PROVIDED RECORDS:
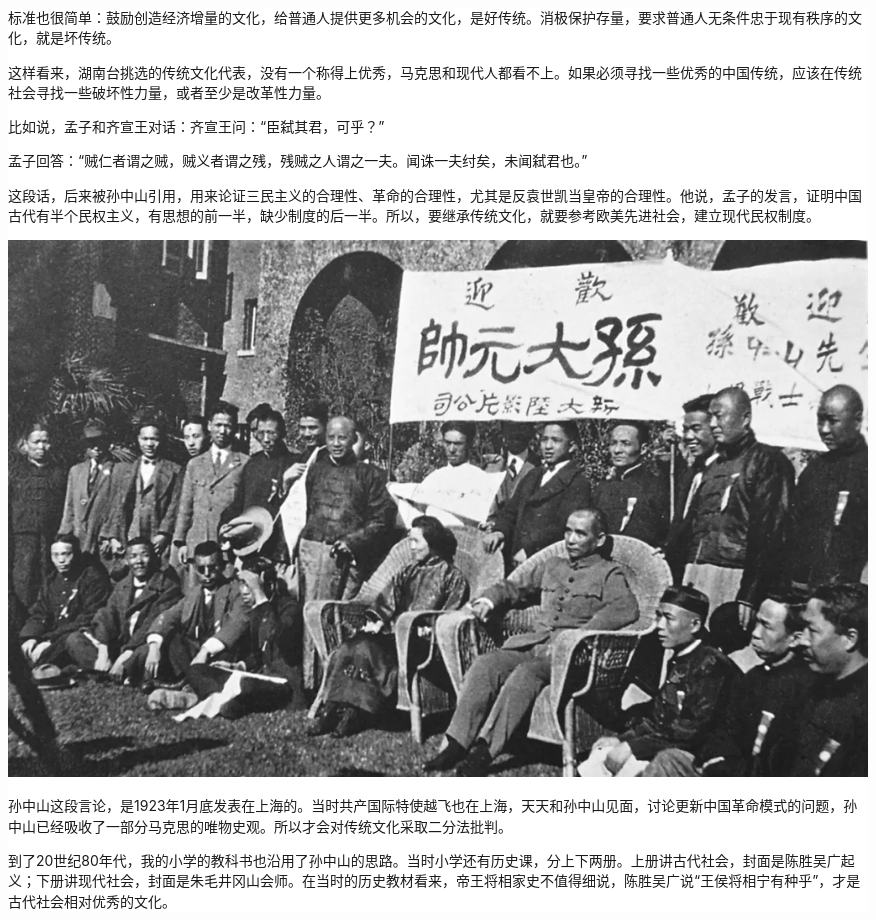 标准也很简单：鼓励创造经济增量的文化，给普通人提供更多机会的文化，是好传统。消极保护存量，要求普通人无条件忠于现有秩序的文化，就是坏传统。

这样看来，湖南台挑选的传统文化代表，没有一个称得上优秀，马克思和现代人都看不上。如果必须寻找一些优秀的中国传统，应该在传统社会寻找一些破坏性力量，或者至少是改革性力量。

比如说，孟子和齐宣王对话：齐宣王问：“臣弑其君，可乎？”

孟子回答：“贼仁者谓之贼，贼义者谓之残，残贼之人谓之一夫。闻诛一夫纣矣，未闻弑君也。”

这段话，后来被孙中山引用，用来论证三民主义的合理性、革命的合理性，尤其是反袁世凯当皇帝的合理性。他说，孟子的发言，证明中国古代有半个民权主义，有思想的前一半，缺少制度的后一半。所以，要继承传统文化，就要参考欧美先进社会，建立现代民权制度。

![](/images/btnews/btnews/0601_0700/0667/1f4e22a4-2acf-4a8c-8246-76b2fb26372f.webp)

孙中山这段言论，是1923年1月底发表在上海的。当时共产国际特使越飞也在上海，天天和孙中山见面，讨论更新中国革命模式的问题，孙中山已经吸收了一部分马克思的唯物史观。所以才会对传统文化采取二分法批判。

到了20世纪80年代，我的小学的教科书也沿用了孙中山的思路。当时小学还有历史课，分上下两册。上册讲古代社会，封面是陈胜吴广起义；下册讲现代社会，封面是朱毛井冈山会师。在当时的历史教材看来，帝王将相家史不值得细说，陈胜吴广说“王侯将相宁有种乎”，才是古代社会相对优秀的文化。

...

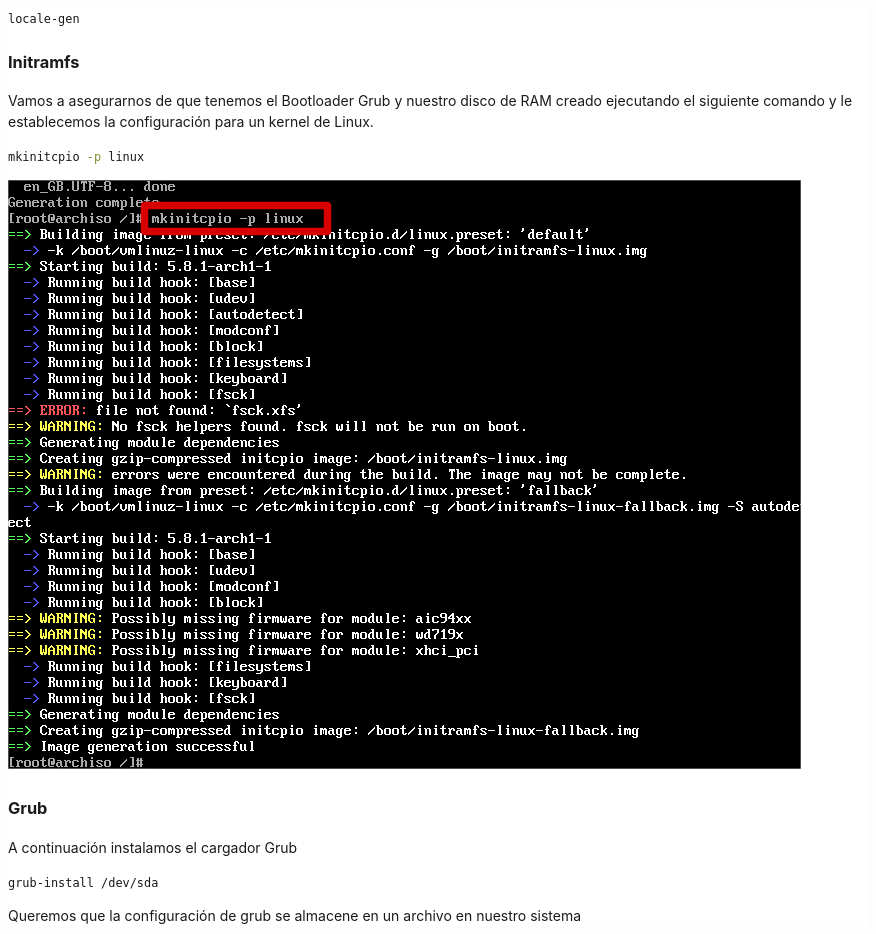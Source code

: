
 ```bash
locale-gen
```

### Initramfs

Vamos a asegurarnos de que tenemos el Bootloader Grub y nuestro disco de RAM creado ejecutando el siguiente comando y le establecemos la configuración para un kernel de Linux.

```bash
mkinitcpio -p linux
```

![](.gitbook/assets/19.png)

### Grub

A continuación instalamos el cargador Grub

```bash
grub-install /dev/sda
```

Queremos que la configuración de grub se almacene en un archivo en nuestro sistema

==

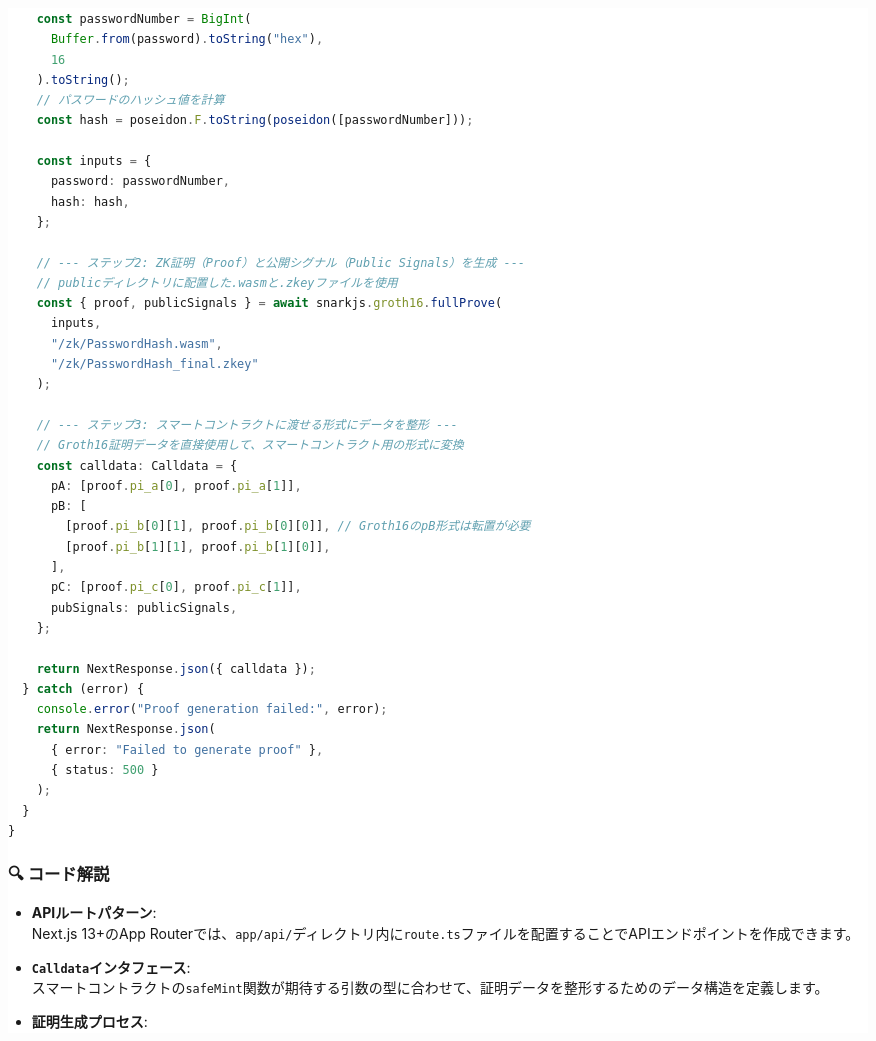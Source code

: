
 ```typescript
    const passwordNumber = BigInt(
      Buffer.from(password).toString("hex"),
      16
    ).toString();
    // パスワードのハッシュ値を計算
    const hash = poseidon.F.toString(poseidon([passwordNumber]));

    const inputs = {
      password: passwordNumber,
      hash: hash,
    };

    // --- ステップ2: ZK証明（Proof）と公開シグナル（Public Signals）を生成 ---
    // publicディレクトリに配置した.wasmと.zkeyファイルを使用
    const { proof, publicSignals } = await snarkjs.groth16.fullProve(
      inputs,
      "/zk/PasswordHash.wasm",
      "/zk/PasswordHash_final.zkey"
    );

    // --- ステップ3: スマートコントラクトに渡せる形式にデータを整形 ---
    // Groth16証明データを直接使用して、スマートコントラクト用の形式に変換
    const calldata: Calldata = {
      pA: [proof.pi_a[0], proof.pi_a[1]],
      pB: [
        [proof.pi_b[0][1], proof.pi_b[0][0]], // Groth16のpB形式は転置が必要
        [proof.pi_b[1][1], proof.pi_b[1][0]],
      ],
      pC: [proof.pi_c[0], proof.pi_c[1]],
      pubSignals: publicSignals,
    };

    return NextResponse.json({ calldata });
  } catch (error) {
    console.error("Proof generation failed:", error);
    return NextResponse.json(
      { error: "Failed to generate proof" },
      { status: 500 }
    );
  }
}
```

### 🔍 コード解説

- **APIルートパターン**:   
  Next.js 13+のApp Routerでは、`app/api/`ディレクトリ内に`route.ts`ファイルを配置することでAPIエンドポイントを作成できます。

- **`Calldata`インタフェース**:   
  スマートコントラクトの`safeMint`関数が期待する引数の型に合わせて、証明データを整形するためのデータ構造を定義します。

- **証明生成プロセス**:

WHAT IS REQUIRED: Your answer should be a single number: the count of lines above with the word "json".

SOLUTION TO THE EXERCISE: 2